(Source texts of formatted documents)
--- START ---

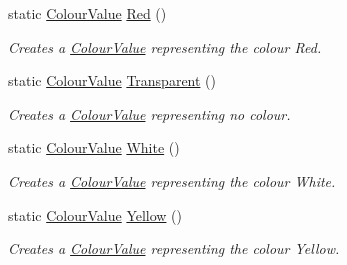\begin{DoxyCompactItemize}
static \hyperlink{classphys_1_1ColourValue}{ColourValue} \hyperlink{classphys_1_1ColourValue_a3c379d7dfd72c1c77b78701b86ea3ffd}{Red} ()
\begin{DoxyCompactList}\small\item\em Creates a \hyperlink{classphys_1_1ColourValue}{ColourValue} representing the colour Red. \item\end{DoxyCompactList}\item 
static \hyperlink{classphys_1_1ColourValue}{ColourValue} \hyperlink{classphys_1_1ColourValue_ac54c32635131885b41a09fc2cec33d47}{Transparent} ()
\begin{DoxyCompactList}\small\item\em Creates a \hyperlink{classphys_1_1ColourValue}{ColourValue} representing no colour. \item\end{DoxyCompactList}\item 
static \hyperlink{classphys_1_1ColourValue}{ColourValue} \hyperlink{classphys_1_1ColourValue_ad6bcb6ff4ec09fbc02282cd324d3856b}{White} ()
\begin{DoxyCompactList}\small\item\em Creates a \hyperlink{classphys_1_1ColourValue}{ColourValue} representing the colour White. \item\end{DoxyCompactList}\item 
static \hyperlink{classphys_1_1ColourValue}{ColourValue} \hyperlink{classphys_1_1ColourValue_a7140182497bc7b894b68f4b17d08dfa4}{Yellow} ()
\begin{DoxyCompactList}\small\item\em Creates a \hyperlink{classphys_1_1ColourValue}{ColourValue} representing the colour Yellow. \item\end{DoxyCompactList}\end{DoxyCompactItemize}

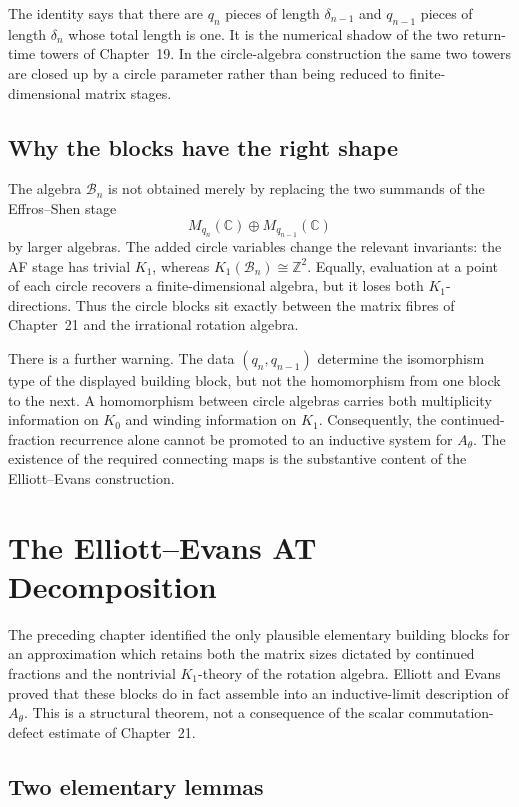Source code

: \documentclass{book}
\begin{document}
The identity says that there are \(q_n\) pieces of length
\(\delta_{n-1}\) and \(q_{n-1}\) pieces of length \(\delta_n\) whose
total length is one.  It is the numerical shadow of the two return-time
towers of Chapter~19.  In the circle-algebra construction the same two
towers are closed up by a circle parameter rather than being reduced to
finite-dimensional matrix stages.

\section{Why the blocks have the right shape}

The algebra \(\mathcal B_n\) is not obtained merely by replacing the two
summands of the Effros--Shen stage
\[
  M_{q_n}(\mathbb C)\oplus M_{q_{n-1}}(\mathbb C)
\]
by larger algebras.  The added circle variables change the relevant
invariants: the AF stage has trivial \(K_1\), whereas
\(K_1(\mathcal B_n)\cong\mathbb Z^2\).  Equally, evaluation at a point of
each circle recovers a finite-dimensional algebra, but it loses both
\(K_1\)-directions.  Thus the circle blocks sit exactly between the matrix
fibres of Chapter~21 and the irrational rotation algebra.

There is a further warning.  The data \((q_n,q_{n-1})\) determine the
isomorphism type of the displayed building block, but not the homomorphism
from one block to the next.  A homomorphism between circle algebras carries
both multiplicity information on \(K_0\) and winding information on
\(K_1\).  Consequently, the continued-fraction recurrence alone cannot
be promoted to an inductive system for \(A_\theta\).  The existence of the
required connecting maps is the substantive content of the
Elliott--Evans construction.

\chapter{The Elliott--Evans AT Decomposition}

The preceding chapter identified the only plausible elementary building
blocks for an approximation which retains both the matrix sizes dictated by
continued fractions and the nontrivial \(K_1\)-theory of the rotation
algebra.  Elliott and Evans proved that these blocks do in fact assemble
into an inductive-limit description of \(A_\theta\).  This is a structural
theorem, not a consequence of the scalar commutation-defect estimate of
Chapter~21.

\section{Two elementary lemmas}
\end{document}
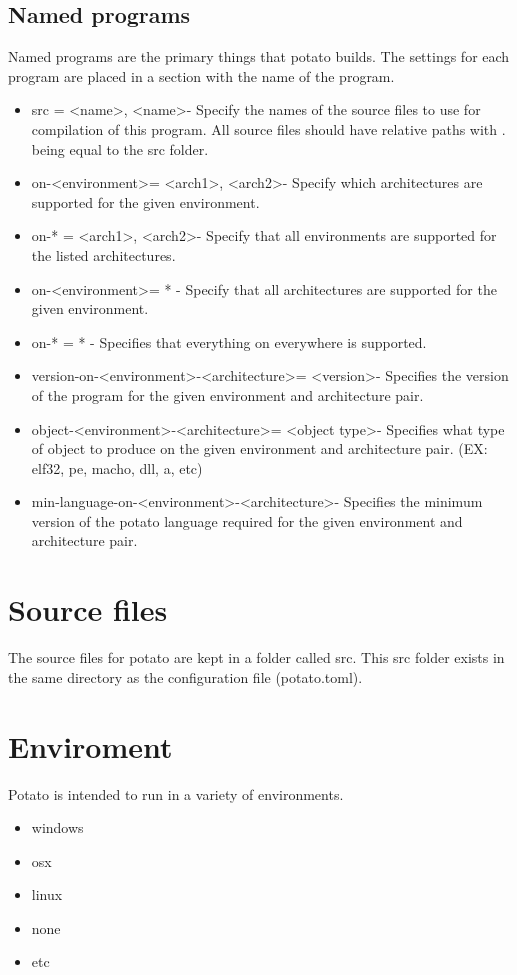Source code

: \documentclass[12pt]{article}
\begin{document}
\subsection {Named programs}
Named programs are the primary things that potato builds. The settings for each program are placed in a section with the name of the program.
\begin{itemize}
\item src = \textless name\textgreater , \textless name\textgreater  - Specify the names of the source files to use for compilation of this program. All source files should have relative paths with . being equal to the src folder.
\item on-\textless environment\textgreater  = \textless arch1\textgreater , \textless arch2\textgreater  - Specify which architectures are supported for the given environment.
\item on-* = \textless arch1\textgreater , \textless arch2\textgreater  - Specify that all environments are supported for the listed architectures.
\item on-\textless environment\textgreater  = * - Specify that all architectures are supported for the given environment.
\item on-* = * - Specifies that everything on everywhere is supported.
\item version-on-\textless environment\textgreater -\textless architecture\textgreater  = \textless version\textgreater  - Specifies the version of the program for the given environment and architecture pair.
\item object-\textless environment\textgreater -\textless architecture\textgreater  = \textless object type\textgreater  - Specifies what type of object to produce on the given environment and architecture pair. (EX: elf32, pe, macho, dll, a, etc)
\item min-language-on-\textless environment\textgreater -\textless architecture\textgreater  - Specifies the minimum version of the potato language required for the given environment and architecture pair.
\end{itemize}

\section {Source files}
The source files for potato are kept in a folder called src. This src folder exists in the same directory as the configuration file (potato.toml).

\section {Enviroment}
Potato is intended to run in a variety of environments.
\begin{itemize}
\item windows
\item osx
\item linux
\item none
\item etc
\end{itemize}
\end{document}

--- END ---

## Task item
Exactly the lines from the top of the entries through the line with "the colour White.", inclusive, must be given again, with every picture omitted.

## Completed exercise
\begin{DoxyCompactItemize}
static \hyperlink{classphys_1_1ColourValue}{ColourValue} \hyperlink{classphys_1_1ColourValue_a3c379d7dfd72c1c77b78701b86ea3ffd}{Red} ()
\begin{DoxyCompactList}\small\item\em Creates a \hyperlink{classphys_1_1ColourValue}{ColourValue} representing the colour Red. \item\end{DoxyCompactList}\item 
static \hyperlink{classphys_1_1ColourValue}{ColourValue} \hyperlink{classphys_1_1ColourValue_ac54c32635131885b41a09fc2cec33d47}{Transparent} ()
\begin{DoxyCompactList}\small\item\em Creates a \hyperlink{classphys_1_1ColourValue}{ColourValue} representing no colour. \item\end{DoxyCompactList}\item 
static \hyperlink{classphys_1_1ColourValue}{ColourValue} \hyperlink{classphys_1_1ColourValue_ad6bcb6ff4ec09fbc02282cd324d3856b}{White} ()
\begin{DoxyCompactList}\small\item\em Creates a \hyperlink{classphys_1_1ColourValue}{ColourValue} representing the colour White. \item\end{DoxyCompactList}\item 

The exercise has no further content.